We have invented a non-invasive sensor capable of identifying the unique gait signatures of cannabis and alcohol impaired subjects as well as those of Parkinson's disease, multiple sclerosis, traumatic brain injuries, Alzheimer's syndrome and related conditions. Moreover, by employing proprietary sensor data processing algorithms, the measured gait data can be evaluated in real time to provide warnings to clinical patients of impending falls.

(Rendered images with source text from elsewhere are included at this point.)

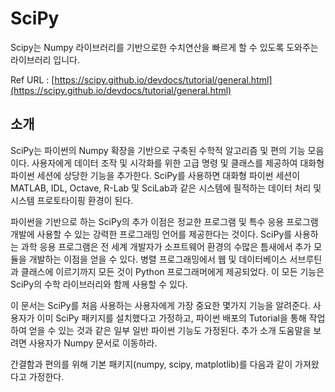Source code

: # SciPy
Scipy는 Numpy 라이브러리를 기반으로한 수치연산을 빠르게 할 수 있도록 도와주는 라이브러리 입니다. 

Ref URL : [https://scipy.github.io/devdocs/tutorial/general.html](https://scipy.github.io/devdocs/tutorial/general.html)

## 소개 
SciPy는 파이썬의 Numpy 확장을 기반으로 구축된 수학적 알고리즘 및 편의 기능 모음이다. 사용자에게 데이터 조작 및 시각화를 위한 고급 명령 및 클래스를 제공하여 대화형 파이썬 세션에 상당한 기능을 추가한다. SciPy를 사용하면 대화형 파이썬 세션이 MATLAB, IDL, Octave, R-Lab 및 SciLab과 같은 시스템에 필적하는 데이터 처리 및 시스템 프로토타이핑 환경이 된다. 

파이썬을 기반으로 하는 SciPy의 추가 이점은 정교한 프로그램 및 특수 응용 프로그램 개발에 사용할 수 있는 강력한 프로그래밍 언어를 제공한다는 것이다.  SciPy를 사용하는 과학 응용 프로그램은 전 세계 개발자가 소프트웨어 환경의 수많은 틈새에서 추가 모듈을 개발하는 이점을 얻을 수 있다. 병렬 프로그래밍에서 웹 및 데이터베이스 서브루틴과 클래스에 이르기까지 모든 것이 Python 프로그래머에게 제공되었다. 이 모든 기능은 SciPy의 수학 라이브러리와 함께 사용할 수 있다. 

이 문서는 SciPy를 처음 사용하는 사용자에게 가장 중요한 몇가지 기능을 알려준다. 사용자가 이미 SciPy 패키지를 설치했다고 가정하고, 파이썬 배포의 Tutorial을 통해 작업하여 얻을 수 있는 것과 같은 일부 일반 파이썬 기능도 가정된다. 추가 소개 도움말을 보려면 사용자가 Numpy 문서로 이동하라. 

간결함과 편의를 위해 기본 패키지(numpy, scipy, matplotlib)를 다음과 같이 가져왔다고 가정한다.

Although gait assessment instruments have been demonstrated in the past, our invention can analyze gait measurements in real time so as to recognize signature gait patterns of specific clinical conditions. It can therefore be used as a screening tool for early detection of a wide variety of neurological conditions before their symptoms become overtly manifest. We envision use in evaluation and monitoring of the elderly, athletes, military members and returning astronauts. Additionally, the technology can be employed to screen for and provide objective evaluation of suspected substance-impaired drivers. These capabilities are provided by a non-invasive, lightweight and compact externally worn instrument.
Conceptual feasibility has been demonstrated using the developmental brassboard sensor shown in Figure 1. This device has been worn in pilot tests to measure gait characteristics and to develop signal processing algorithms for the sensor data stream.
The breakthrough capability of our sensor to provide stability alerts in real time is the result of applying proprietary guidance and control sensor data processing methodologies developed by Equinox for aerospace applications. The invention uses sensitive, high speed accelerometers and gyroscopic sensors oriented in pitch, yaw and roll axes, providing 6 degrees of freedom real-time information at 150 Hz. These devices provide 150 measurement points per second during a gait assessment. We will be able to tune the sensor rates as necessary to support higher rates as needed. Whereas similarly dense data sets recorded by the trials mentioned above have proved daunting for real time evaluation, our invention instead applies Fourier Transform analysis to the sensor data stream, greatly reducing the signal processing burden and the future need for high speed communication in a production device.
Figures 2 and 3 display the unprocessed signal flow recorded during a gait assessment trial run and the Fourier Transform spectrum obtained from the raw pitch, yaw and roll axis accelerometer and gyroscopic data using our proprietary frequency domain signal processing algorithms. The raw data displayed in Figure 2 were collected during the completion of one complete stride cycle. Although interesting in a qualitative sense, such unprocessed plots provide neither predictive information of falls nor diagnostic identification of specific neurological pathologies or impairment.
In contrast, the Fourier transform processed stride data shown in Figure 3 reveal the dominant frequencies associated with an individual's gait. This ensemble of frequencies and their associated amplitudes comprise a unique signature. For clinical applications, empirically determined signature variations characteristic of strokes, imbalances, etc. can be monitored in real time to provide warnings and summon assistance from caregivers.